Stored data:

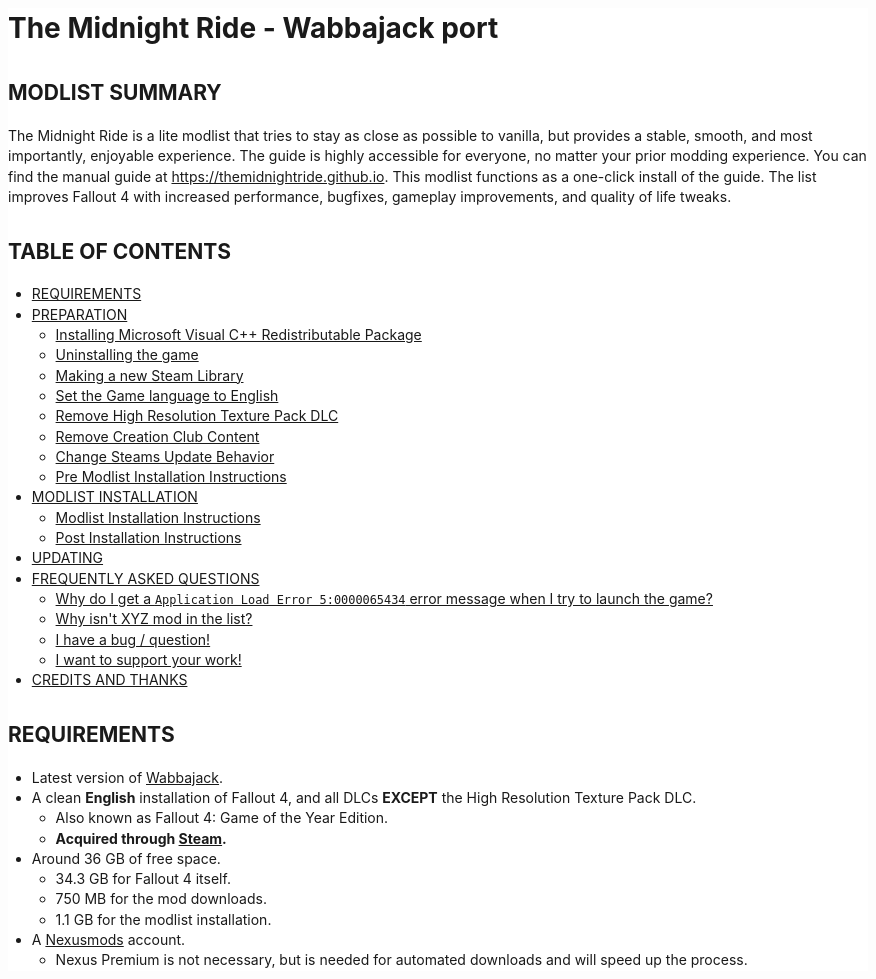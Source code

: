 # The Midnight Ride - Wabbajack port 

## MODLIST SUMMARY 

 The Midnight Ride is a lite modlist that tries to stay as close as possible to vanilla, but provides a stable, smooth, and most importantly, enjoyable experience. The guide is highly accessible for everyone, no matter your prior modding experience. You can find the manual guide at <https://themidnightride.github.io>. This modlist functions as a one-click install of the guide. The list improves Fallout 4 with increased performance, bugfixes, gameplay improvements, and quality of life tweaks.

## TABLE OF CONTENTS 
- [REQUIREMENTS](#requirements)
- [PREPARATION](#preparation)
  - [Installing Microsoft Visual C++ Redistributable Package](#installing-microsoft-visual-c-redistributable-package)
  - [Uninstalling the game](#uninstalling-the-game)
  - [Making a new Steam Library](#making-a-new-steam-library)
  - [Set the Game language to English](#set-the-game-language-to-english)
  - [Remove High Resolution Texture Pack DLC](#remove-high-resolution-texture-pack-dlc)
  - [Remove Creation Club Content](#remove-creation-club-content)
  - [Change Steams Update Behavior](#change-steams-update-behavior)
  - [Pre Modlist Installation Instructions](#pre-modlist-installation-instructions)
- [MODLIST INSTALLATION](#modlist-installation)
  - [Modlist Installation Instructions](#modlist-installation-instructions)
  - [Post Installation Instructions](#post-installation-instructions)
- [UPDATING](#updating)
- [FREQUENTLY ASKED QUESTIONS](#frequently-asked-questions)
  - [Why do I get a `Application Load Error 5:0000065434` error message when I try to launch the game?](#why-do-i-get-a-application-load-error-50000065434-error-message-when-i-try-to-launch-the-game)
  - [Why isn't XYZ mod in the list?](#why-isnt-xyz-mod-in-the-list)
  - [I have a bug / question!](#i-have-a-bug--question)
  - [I want to support your work!](#i-want-to-support-your-work)
- [CREDITS AND THANKS](#credits-and-thanks)

## REQUIREMENTS

* Latest version of [Wabbajack](https://github.com/wabbajack-tools/wabbajack/releases/latest).
* A clean **English** installation of Fallout 4, and all DLCs **EXCEPT** the High Resolution Texture Pack DLC.
  * Also known as Fallout 4: Game of the Year Edition.
  * **Acquired through [Steam](https://store.steampowered.com/app/377160/).**
* Around 36 GB of free space.
  * 34.3 GB for Fallout 4 itself.
  * 750 MB for the mod downloads.
  * 1.1 GB for the modlist installation.
* A [Nexusmods](https://www.nexusmods.com/) account.
  * Nexus Premium is not necessary, but is needed for automated downloads and will speed up the process.
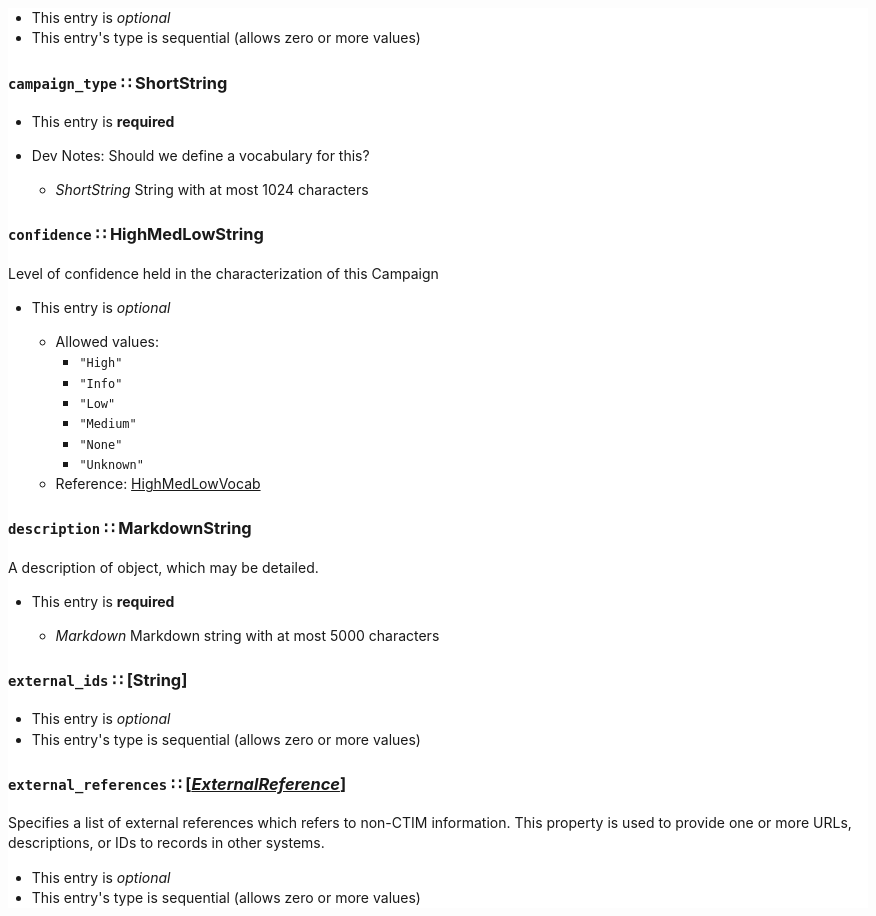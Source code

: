 * This entry is _optional_
* This entry's type is sequential (allows zero or more values)


<a id="campaign_type-shortstring"></a>
### `campaign_type` ∷ ShortString

* This entry is **required**
* Dev Notes: Should we define a vocabulary for this?


  * *ShortString* String with at most 1024 characters

<a id="confidence-highmedlowstring"></a>
### `confidence` ∷ HighMedLowString

Level of confidence held in the characterization of this Campaign

* This entry is _optional_


  * Allowed values:
    * `"High"`
    * `"Info"`
    * `"Low"`
    * `"Medium"`
    * `"None"`
    * `"Unknown"`
  * Reference: [HighMedLowVocab](http://stixproject.github.io/data-model/1.2/stixVocabs/HighMediumLowVocab-1.0/)


<a id="description-markdownstring"></a>
### `description` ∷ MarkdownString

A description of object, which may be detailed.

* This entry is **required**


  * *Markdown* Markdown string with at most 5000 characters

<a id="external_ids-string"></a>
### `external_ids` ∷ [String]

* This entry is _optional_
* This entry's type is sequential (allows zero or more values)



<a id="external_references-externalreferenceexternalreferencemdmap110"></a>
### `external_references` ∷ [[*ExternalReference*](./ExternalReference.md#map110)]

Specifies a list of external references which refers to non-CTIM information. This property is used to provide one or more URLs, descriptions, or IDs to records in other systems.

* This entry is _optional_
* This entry's type is sequential (allows zero or more values)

• What you are asked to do
Write out each entry exactly as given, but skip the pictures.

• Task result
Source code

: # The Midnight Ride - Wabbajack port 

## MODLIST SUMMARY 

 The Midnight Ride is a lite modlist that tries to stay as close as possible to vanilla, but provides a stable, smooth, and most importantly, enjoyable experience. The guide is highly accessible for everyone, no matter your prior modding experience. You can find the manual guide at <https://themidnightride.github.io>. This modlist functions as a one-click install of the guide. The list improves Fallout 4 with increased performance, bugfixes, gameplay improvements, and quality of life tweaks.

## TABLE OF CONTENTS 
- [REQUIREMENTS](#requirements)
- [PREPARATION](#preparation)
  - [Installing Microsoft Visual C++ Redistributable Package](#installing-microsoft-visual-c-redistributable-package)
  - [Uninstalling the game](#uninstalling-the-game)
  - [Making a new Steam Library](#making-a-new-steam-library)
  - [Set the Game language to English](#set-the-game-language-to-english)
  - [Remove High Resolution Texture Pack DLC](#remove-high-resolution-texture-pack-dlc)
  - [Remove Creation Club Content](#remove-creation-club-content)
  - [Change Steams Update Behavior](#change-steams-update-behavior)
  - [Pre Modlist Installation Instructions](#pre-modlist-installation-instructions)
- [MODLIST INSTALLATION](#modlist-installation)
  - [Modlist Installation Instructions](#modlist-installation-instructions)
  - [Post Installation Instructions](#post-installation-instructions)
- [UPDATING](#updating)
- [FREQUENTLY ASKED QUESTIONS](#frequently-asked-questions)
  - [Why do I get a `Application Load Error 5:0000065434` error message when I try to launch the game?](#why-do-i-get-a-application-load-error-50000065434-error-message-when-i-try-to-launch-the-game)
  - [Why isn't XYZ mod in the list?](#why-isnt-xyz-mod-in-the-list)
  - [I have a bug / question!](#i-have-a-bug--question)
  - [I want to support your work!](#i-want-to-support-your-work)
- [CREDITS AND THANKS](#credits-and-thanks)

## REQUIREMENTS

* Latest version of [Wabbajack](https://github.com/wabbajack-tools/wabbajack/releases/latest).
* A clean **English** installation of Fallout 4, and all DLCs **EXCEPT** the High Resolution Texture Pack DLC.
  * Also known as Fallout 4: Game of the Year Edition.
  * **Acquired through [Steam](https://store.steampowered.com/app/377160/).**
* Around 36 GB of free space.
  * 34.3 GB for Fallout 4 itself.
  * 750 MB for the mod downloads.
  * 1.1 GB for the modlist installation.
* A [Nexusmods](https://www.nexusmods.com/) account.
  * Nexus Premium is not necessary, but is needed for automated downloads and will speed up the process.
Source code

: * This entry is _optional_
* This entry's type is sequential (allows zero or more values)


<a id="campaign_type-shortstring"></a>
### `campaign_type` ∷ ShortString

* This entry is **required**
* Dev Notes: Should we define a vocabulary for this?


  * *ShortString* String with at most 1024 characters

<a id="confidence-highmedlowstring"></a>
### `confidence` ∷ HighMedLowString

Level of confidence held in the characterization of this Campaign

* This entry is _optional_


  * Allowed values:
    * `"High"`
    * `"Info"`
    * `"Low"`
    * `"Medium"`
    * `"None"`
    * `"Unknown"`
  * Reference: [HighMedLowVocab](http://stixproject.github.io/data-model/1.2/stixVocabs/HighMediumLowVocab-1.0/)


<a id="description-markdownstring"></a>
### `description` ∷ MarkdownString

A description of object, which may be detailed.

* This entry is **required**


  * *Markdown* Markdown string with at most 5000 characters

<a id="external_ids-string"></a>
### `external_ids` ∷ [String]

* This entry is _optional_
* This entry's type is sequential (allows zero or more values)



<a id="external_references-externalreferenceexternalreferencemdmap110"></a>
### `external_references` ∷ [[*ExternalReference*](./ExternalReference.md#map110)]

Specifies a list of external references which refers to non-CTIM information. This property is used to provide one or more URLs, descriptions, or IDs to records in other systems.

* This entry is _optional_
* This entry's type is sequential (allows zero or more values)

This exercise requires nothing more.